CoreLogic’s latest Mortgage Fraud Report finds a 12.4 percent year-over-year increase in fraud risk at the end of the second quarter, as measured by the CoreLogic Mortgage Application Fraud Risk Index.
During the second quarter, an estimated one in 109 applications (0.92 percent) contained indications of fraud. A year earlier, it was one in 122 (0.82 percent).
New York, New Jersey and Florida remain the top three states for mortgage application fraud risk – the same positions they held as last year.
The CoreLogic Mortgage Fraud Report includes data for six fraud-type indicators that complement the national index: identity, income, occupancy, property, transaction and undisclosed real estate debt.
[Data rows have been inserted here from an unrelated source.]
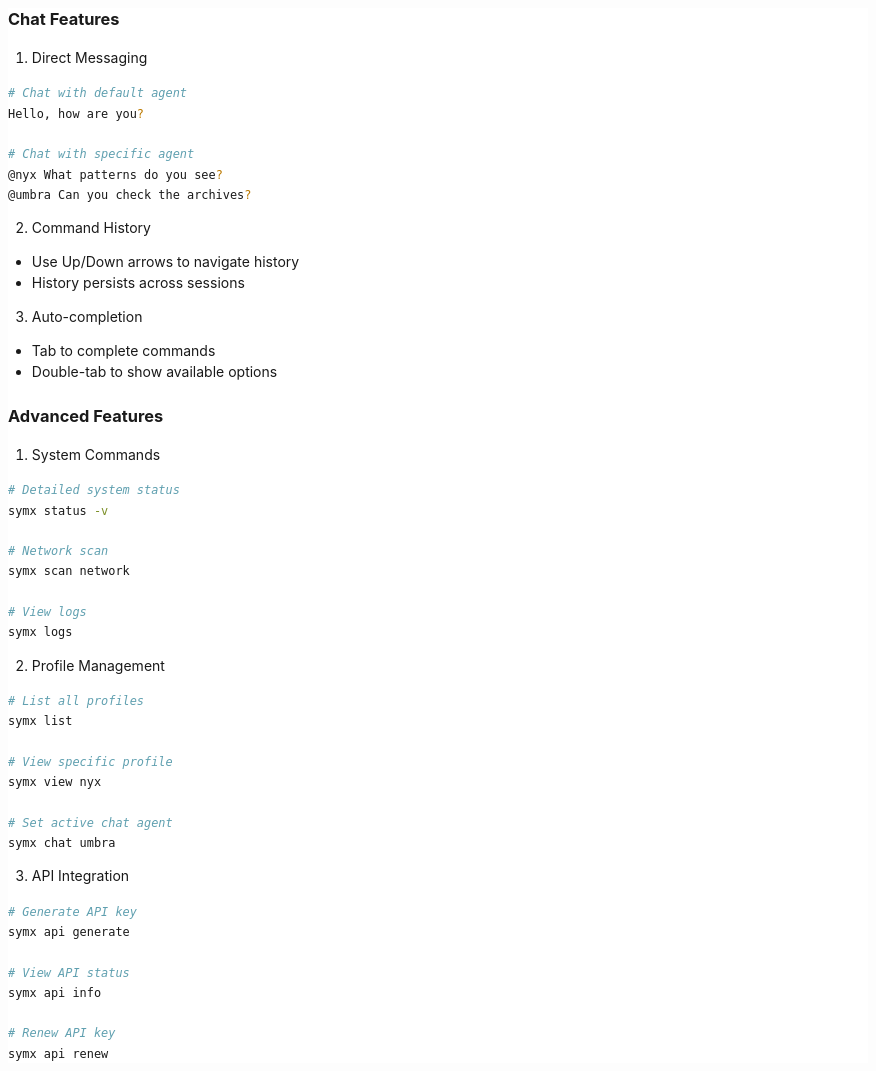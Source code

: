 ### Chat Features

1. Direct Messaging
```bash
# Chat with default agent
Hello, how are you?

# Chat with specific agent
@nyx What patterns do you see?
@umbra Can you check the archives?
```

2. Command History
- Use Up/Down arrows to navigate history
- History persists across sessions

3. Auto-completion
- Tab to complete commands
- Double-tab to show available options

### Advanced Features

1. System Commands
```bash
# Detailed system status
symx status -v

# Network scan
symx scan network

# View logs
symx logs
```

2. Profile Management
```bash
# List all profiles
symx list

# View specific profile
symx view nyx

# Set active chat agent
symx chat umbra
```

3. API Integration
```bash
# Generate API key
symx api generate

# View API status
symx api info

# Renew API key
symx api renew
```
“This year’s trend continues to show an increase in mortgage fraud risk year-over-year,” says Bridget Berg, principal of Fraud Solutions Strategy for CoreLogic. “Because home prices are rising and demand is strong, most mortgage fraud in this type of market is motivated by bona fide borrowers trying to qualify for a mortgage.”
Berg says the most likely misrepresentations on mortgage applications are “undisclosed real estate liabilities, credit repair, questionable downpayment sources and income falsification.”
All of the top 10 riskiest states showed increases in risk year over year.
States with the greatest year-over-year risk growth include New Mexico, Mississippi, Illinois, Oklahoma and Texas.
The conforming loans for home purchases segment shows the greatest risk increase by loan type.
Income fraud risk had the greatest increase year over year, followed by occupancy and transaction fraud. Property and undisclosed real estate debt showed declines in risk.